### Problem requirements
Read the records and gather each line that includes "especially".

### Data to use
--- START ---
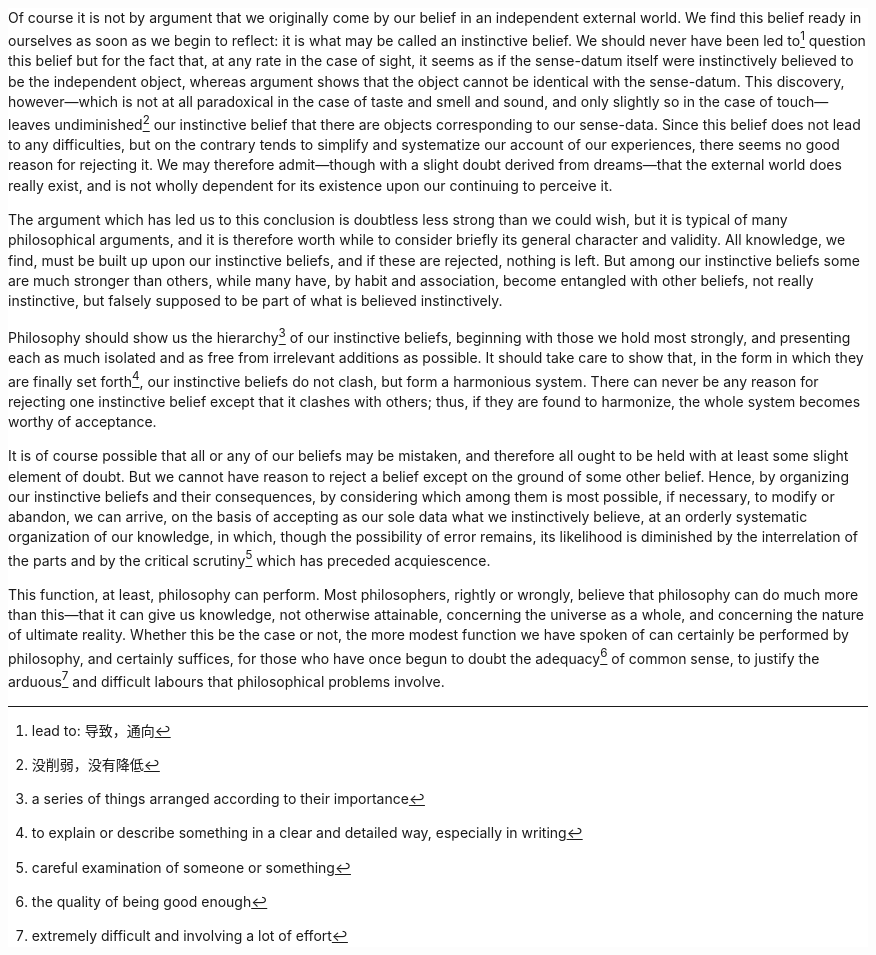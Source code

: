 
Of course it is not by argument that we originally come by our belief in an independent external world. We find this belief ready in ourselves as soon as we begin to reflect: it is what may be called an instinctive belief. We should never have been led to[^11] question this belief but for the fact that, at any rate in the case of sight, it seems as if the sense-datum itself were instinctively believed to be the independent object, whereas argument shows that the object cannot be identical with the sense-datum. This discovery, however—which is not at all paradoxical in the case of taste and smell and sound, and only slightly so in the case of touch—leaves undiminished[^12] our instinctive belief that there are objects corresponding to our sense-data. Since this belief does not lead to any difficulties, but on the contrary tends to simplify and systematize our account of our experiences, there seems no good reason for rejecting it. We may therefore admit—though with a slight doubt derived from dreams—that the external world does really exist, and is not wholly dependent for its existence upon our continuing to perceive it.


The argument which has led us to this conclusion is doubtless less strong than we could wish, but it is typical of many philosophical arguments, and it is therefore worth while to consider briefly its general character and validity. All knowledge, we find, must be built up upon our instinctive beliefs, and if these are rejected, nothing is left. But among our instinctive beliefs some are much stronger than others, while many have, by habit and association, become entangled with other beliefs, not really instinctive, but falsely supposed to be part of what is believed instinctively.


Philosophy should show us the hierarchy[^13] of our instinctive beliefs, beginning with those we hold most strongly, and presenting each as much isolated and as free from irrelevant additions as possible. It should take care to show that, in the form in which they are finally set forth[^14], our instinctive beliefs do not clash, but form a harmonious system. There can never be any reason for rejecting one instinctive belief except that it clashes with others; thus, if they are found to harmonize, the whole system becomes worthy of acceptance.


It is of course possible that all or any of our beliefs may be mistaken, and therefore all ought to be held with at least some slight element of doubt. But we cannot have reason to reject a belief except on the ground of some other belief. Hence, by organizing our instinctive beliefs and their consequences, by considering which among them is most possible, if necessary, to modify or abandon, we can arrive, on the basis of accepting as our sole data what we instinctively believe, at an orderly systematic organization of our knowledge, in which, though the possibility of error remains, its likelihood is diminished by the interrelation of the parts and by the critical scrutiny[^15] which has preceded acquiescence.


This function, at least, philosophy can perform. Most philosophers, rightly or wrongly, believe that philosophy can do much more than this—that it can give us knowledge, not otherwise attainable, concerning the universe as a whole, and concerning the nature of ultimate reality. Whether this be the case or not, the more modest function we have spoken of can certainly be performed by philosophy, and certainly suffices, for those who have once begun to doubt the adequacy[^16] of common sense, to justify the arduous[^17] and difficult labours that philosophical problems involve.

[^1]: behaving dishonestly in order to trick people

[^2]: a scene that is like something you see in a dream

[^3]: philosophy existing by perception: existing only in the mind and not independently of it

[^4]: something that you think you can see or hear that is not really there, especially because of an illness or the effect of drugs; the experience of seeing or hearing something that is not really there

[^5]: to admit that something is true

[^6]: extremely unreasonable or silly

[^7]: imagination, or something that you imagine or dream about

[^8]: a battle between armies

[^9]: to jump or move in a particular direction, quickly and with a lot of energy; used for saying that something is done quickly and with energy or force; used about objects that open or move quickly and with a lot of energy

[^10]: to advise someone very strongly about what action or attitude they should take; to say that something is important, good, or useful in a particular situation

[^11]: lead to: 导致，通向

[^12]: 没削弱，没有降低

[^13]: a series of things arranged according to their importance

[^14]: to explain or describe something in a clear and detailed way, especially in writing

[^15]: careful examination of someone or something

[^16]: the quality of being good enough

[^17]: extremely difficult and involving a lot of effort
--- END ---
--- START ---
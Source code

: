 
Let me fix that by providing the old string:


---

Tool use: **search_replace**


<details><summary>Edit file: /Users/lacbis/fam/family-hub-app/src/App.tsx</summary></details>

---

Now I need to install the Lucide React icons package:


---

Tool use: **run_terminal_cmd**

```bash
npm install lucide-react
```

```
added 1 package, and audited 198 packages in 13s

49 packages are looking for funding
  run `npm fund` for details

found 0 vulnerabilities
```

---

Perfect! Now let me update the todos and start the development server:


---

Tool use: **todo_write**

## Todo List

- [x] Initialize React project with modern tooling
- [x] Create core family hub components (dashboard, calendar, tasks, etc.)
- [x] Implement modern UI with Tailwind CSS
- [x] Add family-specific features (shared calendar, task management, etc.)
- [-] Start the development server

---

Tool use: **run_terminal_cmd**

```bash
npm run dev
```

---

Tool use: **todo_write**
--- END ---
--- START ---
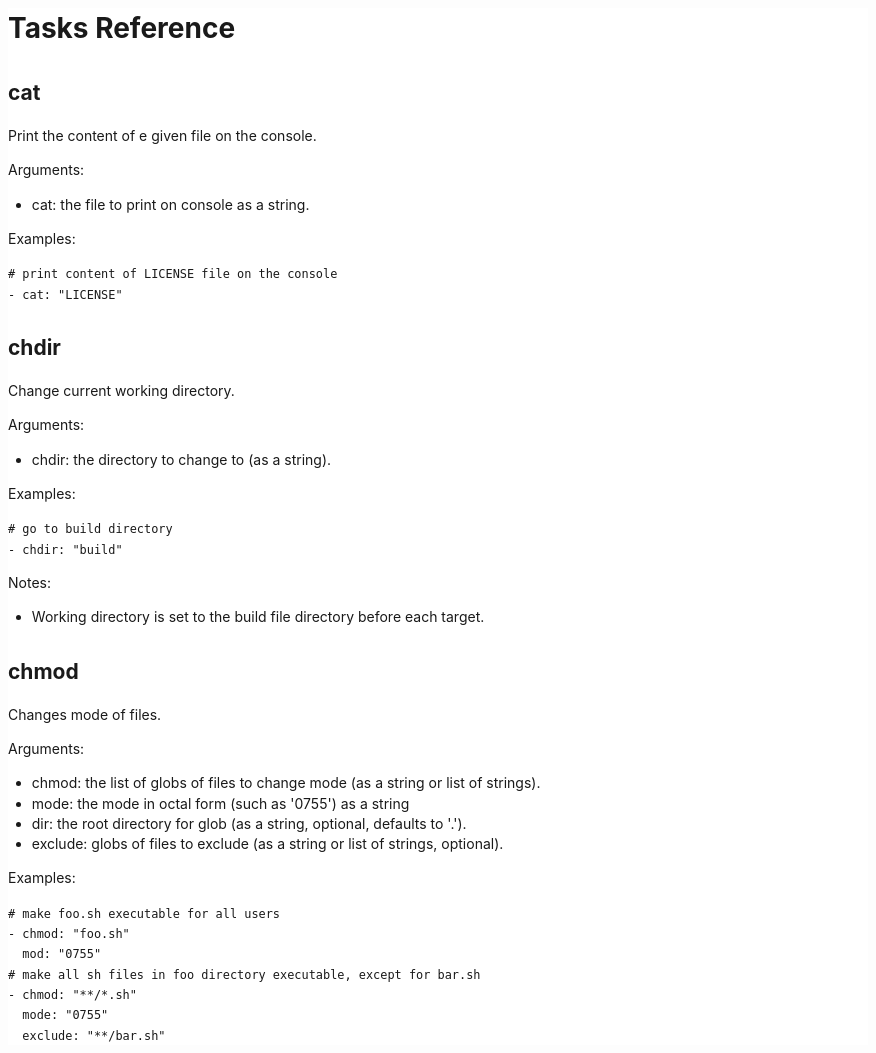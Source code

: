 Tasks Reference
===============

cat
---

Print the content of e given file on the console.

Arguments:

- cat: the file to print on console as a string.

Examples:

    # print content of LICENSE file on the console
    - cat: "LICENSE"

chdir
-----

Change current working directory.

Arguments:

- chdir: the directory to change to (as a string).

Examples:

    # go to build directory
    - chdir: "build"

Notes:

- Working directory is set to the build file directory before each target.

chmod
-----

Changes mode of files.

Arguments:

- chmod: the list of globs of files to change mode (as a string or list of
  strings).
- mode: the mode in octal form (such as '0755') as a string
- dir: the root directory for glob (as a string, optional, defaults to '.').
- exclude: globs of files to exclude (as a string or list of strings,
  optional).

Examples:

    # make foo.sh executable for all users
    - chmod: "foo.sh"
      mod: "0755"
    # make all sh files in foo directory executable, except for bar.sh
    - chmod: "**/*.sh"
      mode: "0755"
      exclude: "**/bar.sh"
--- END ---
### Exercise response
[^4]: something that you think you can see or hear that is not really there, especially because of an illness or the effect of drugs; the experience of seeing or hearing something that is not really there
[^14]: to explain or describe something in a clear and detailed way, especially in writing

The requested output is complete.